帝国データバンクの調査によると、2020年の居酒屋倒産件数は、既にこれまで最多だった19年を超えており、過去最多を更新することが確実であることが分かった。

20日、帝国データバンクが2020年1月から10月における「居酒屋経営業者の倒産動向調査」を発表した。同期間内の「酒場、ビヤホール」を主業とする事業者で法的整理かつ負債1000万円以上の倒産件数は164件。これは2000年以降で最も多かった19年の161件を既に超えており、通年で過去最多の倒産件数となることが確実だ。

2000年以降の倒産件数の推移をみると、2000年の18件から12年の141件まではほぼ右肩上がりで増加。13年は121件、14年は126件、15年は122件と横ばいながら、16年は97件と08年(97件)以来の100件を割り込んだ。しかし17年(138件)から100件超えが続いている。

20年の月別倒産件数で最も多かったのは、緊急事態宣言を発令した4月の23件。反対に最も少なかったのは翌5月の9件。ただし居酒屋業態が持ち直したのではなく、「裁判所や弁護士事務所の業務の大幅縮小などの影響で減少した」ことが要因。その5月以外は、常に2桁ペースの倒産が発生している。

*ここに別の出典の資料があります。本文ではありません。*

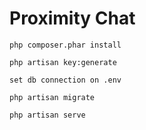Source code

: # Proximity Chat

`php composer.phar install`

`php artisan key:generate`

`set db connection on .env`

`php artisan migrate`

`php artisan serve`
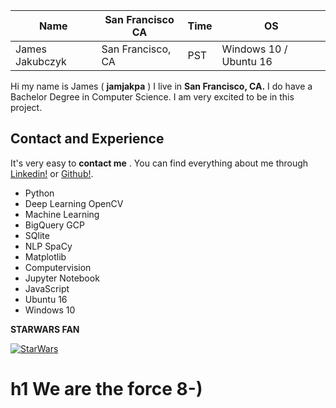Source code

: Name | San Francisco CA | Time | OS | 
------------ | ------------- | ------------- | ------------
James Jakubczyk | San Francisco, CA | PST | Windows 10 / Ubuntu 16



Hi my name is James ( **jamjakpa** ) I live in **San Francisco, CA.**
I do have a Bachelor Degree in Computer Science.
I am very excited to be in this project.

## Contact and Experience

It's very easy to **contact me** . You can find everything about me through [Linkedin!](https://www.linkedin.com/in/james-jakubczyk-318b2753/) or [Github!](https://github.com/jamjakpa).

* Python
* Deep Learning OpenCV 
* Machine Learning
* BigQuery GCP
* SQlite
* NLP SpaCy
* Matplotlib
* Computervision
* Jupyter Notebook 
* JavaScript
* Ubuntu 16
* Windows 10


**STARWARS FAN** 

[![StarWars](http://img.youtube.com/vi/l99Yilm6V4s/0.jpg)](https://www.youtube.com/watch?v=l99Yilm6V4s)


 # h1 We are the force 8-)
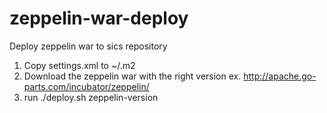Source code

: # zeppelin-war-deploy
Deploy zeppelin war to sics repository

1.  Copy settings.xml to ~/.m2 
2.  Download the zeppelin war with the right version ex. http://apache.go-parts.com/incubator/zeppelin/
3.  run ./deploy.sh zeppelin-version 
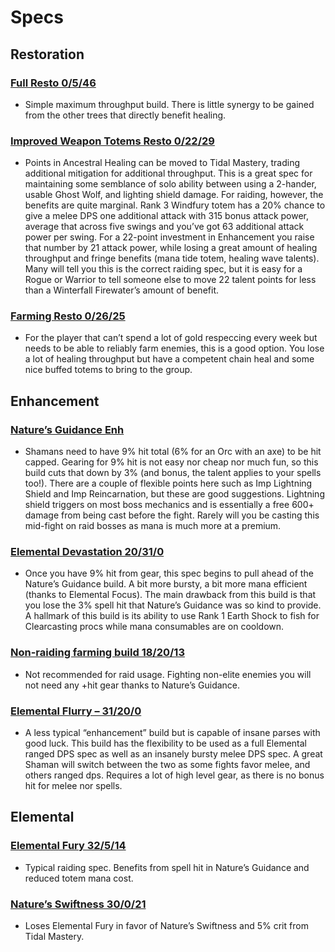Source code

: # Specs
## Restoration
### [Full Resto 0/5/46](https://classic.wowhead.com/talent-calc/shaman/-5-552350510553151)
- Simple maximum throughput build. There is little synergy to be gained from the other trees that directly benefit healing.
### [Improved Weapon Totems Resto 0/22/29](https://classic.wowhead.com/talent-calc/shaman/-502023210052-05035051050014)
- Points in Ancestral Healing can be moved to Tidal Mastery, trading additional mitigation for additional throughput. This is a great spec for maintaining some semblance of solo ability between using a 2-hander, usable Ghost Wolf, and lighting shield damage. For raiding, however, the benefits are quite marginal. Rank 3 Windfury totem has a 20% chance to give a melee DPS one additional attack with 315 bonus attack power, average that across five swings and you’ve got 63 additional attack power per swing. For a 22-point investment in Enhancement you raise that number by 21 attack power, while losing a great amount of healing throughput and fringe benefits (mana tide totem, healing wave talents). Many will tell you this is the correct raiding spec, but it is easy for a Rogue or Warrior to tell someone else to move 22 talent points for less than a Winterfall Firewater’s amount of benefit.
### [Farming Resto 0/26/25](https://classic.wowhead.com/talent-calc/shaman/-50250021050231-0500535105001)
-  For the player that can’t spend a lot of gold respeccing every week but needs to be able to reliably farm enemies, this is a good option. You lose a lot of healing throughput but have a competent chain heal and some nice buffed totems to bring to the group.

## Enhancement
### [Nature’s Guidance Enh](https://classic.wowhead.com/talent-calc/shaman/-5005232105023151-05205301)
- Shamans need to have 9% hit total (6% for an Orc with an axe) to be hit capped. Gearing for 9% hit is not easy nor cheap nor much fun, so this build cuts that down by 3% (and bonus, the talent applies to your spells too!). There are a couple of flexible points here such as Imp Lightning Shield and Imp Reincarnation, but these are good suggestions. Lightning shield triggers on most boss mechanics and is essentially a free 600+ damage from being cast before the fight. Rarely will you be casting this mid-fight on raid bosses as mana is much more at a premium.
### [Elemental Devastation 20/31/0](https://classic.wowhead.com/talent-calc/shaman/55003110203-5005202105023051)
- Once you have 9% hit from gear, this spec begins to pull ahead of the Nature’s Guidance build. A bit more bursty, a bit more mana efficient (thanks to Elemental Focus). The main drawback from this build is that you lose the 3% spell hit that Nature’s Guidance was so kind to provide. A hallmark of this build is its ability to use Rank 1 Earth Shock to fish for Clearcasting procs while mana consumables are on cooldown. 
### [Non-raiding farming build 18/20/13](https://classic.wowhead.com/talent-calc/shaman/55003110003-5005220105-050053)
- Not recommended for raid usage. Fighting non-elite enemies you will not need any +hit gear thanks to Nature’s Guidance.

### [Elemental Flurry – 31/20/0](https://classic.wowhead.com/talent-calc/shaman/550031052030151-5005202105)
- A less typical “enhancement” build but is capable of insane parses with good luck. This build has the flexibility to be used as a full Elemental ranged DPS spec as well as an insanely bursty melee DPS spec. A great Shaman will switch between the two as some fights favor melee, and others ranged dps. Requires a lot of high level gear, as there is no bonus hit for melee nor spells.

## Elemental
### [Elemental Fury 32/5/14](https://classic.wowhead.com/talent-calc/shaman/550031052031151-5-05005301)
-  Typical raiding spec. Benefits from spell hit in Nature’s Guidance and reduced totem mana cost.
### [Nature’s Swiftness 30/0/21](https://classic.wowhead.com/talent-calc/shaman/55003105203015--0510530100501)
- Loses Elemental Fury in favor of Nature’s Swiftness and 5% crit from Tidal Mastery.
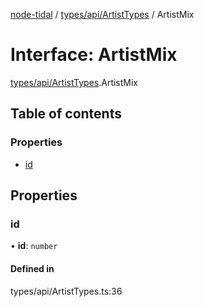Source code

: [node-tidal](../README.md) / [types/api/ArtistTypes](../modules/types_api_ArtistTypes.md) / ArtistMix

# Interface: ArtistMix

[types/api/ArtistTypes](../modules/types_api_ArtistTypes.md).ArtistMix

## Table of contents

### Properties

- [id](types_api_ArtistTypes.ArtistMix.md#id)

## Properties

### id

• **id**: `number`

#### Defined in

types/api/ArtistTypes.ts:36
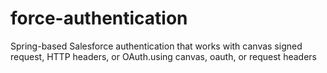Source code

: force-authentication
====================

Spring-based Salesforce authentication that works with canvas signed request, HTTP headers, or OAuth.using canvas, oauth, or request headers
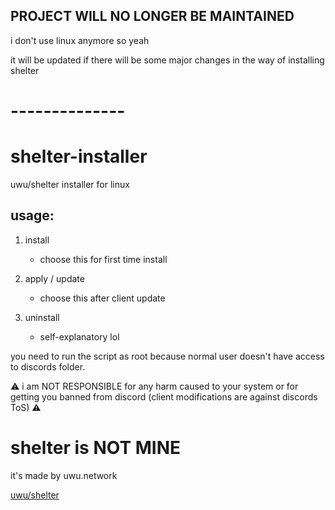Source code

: ## PROJECT WILL NO LONGER BE MAINTAINED
i don't use linux anymore so yeah

it will be updated if there will be some major changes in the way of installing shelter

# --------------


# shelter-installer
uwu/shelter installer for linux

## usage:
1) install
    - choose this for first time install

2) apply / update
    - choose this after client update

3) uninstall
    - self-explanatory lol

you need to run the script as root because normal user doesn't have access to discords folder.

⚠️ i am NOT RESPONSIBLE for any harm caused to your system or for getting you banned from discord (client modifications are against discords ToS) ⚠️

# shelter is NOT MINE
it's made by uwu.network

[uwu/shelter](https://github.com/uwu/shelter)
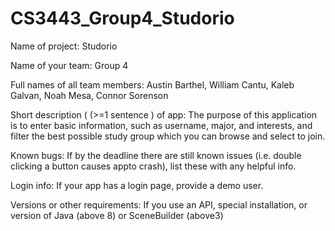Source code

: # CS3443_Group4_Studorio
Name of project: Studorio

Name of your team: Group 4

Full names of all team members: Austin Barthel, William Cantu, Kaleb Galvan, Noah Mesa, Connor Sorenson

Short description ( (>=1 sentence ) of app: The purpose of this application is to enter basic information, such as username, major, and interests, and filter the best possible study group which you can browse and select to join.

Known bugs: If by the deadline there are still known issues (i.e. double clicking a button causes appto crash), list these with any helpful info.

Login info: If your app has a login page, provide a demo user.

Versions or other requirements: If you use an API, special installation, or version of Java (above 8) or SceneBuilder (above3)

Go Toキャンペーンの終了やコロナ感染拡大を受けた自粛により、「年末年始需要の消失で、倒産ペースが加速する可能性」を指摘。10月までのペースがこのまま続けば、通年では200件に達する可能性もある。

地域別で最も倒産件数が多いのは関東の50件。ついで関西の49件、中部の22件、北陸と九州が各13件、北海道と中国が各6件、四国が4件、東北が1件となっている。ただし2000年以降の累計では関西が796件と最も多く、以下関東が562件、中部が295件と続いている。06年から19年まで14年連続で関西地域が最も倒産件数が多く、19年は関西が67件、関東が31件だった。

負債総額は1,000万円以上5,000万円未満が132件と全体の80.5%を占めている。ついで、5,000万円以上1億円未満が24件、1億円以上5億円未満が7件、5億円以上10億円未満が1件となっている(10億円以上はなし)。

2000年から10年まで1,000万円以上5,000万円未満の比較的小規模な倒産の割合は、7割を下回ることが多かったものの、11年以降は常に70%を上回っており、19年には161件中144件の89.4%にまで増えていた。(記事:県田勢・記事一覧を見る)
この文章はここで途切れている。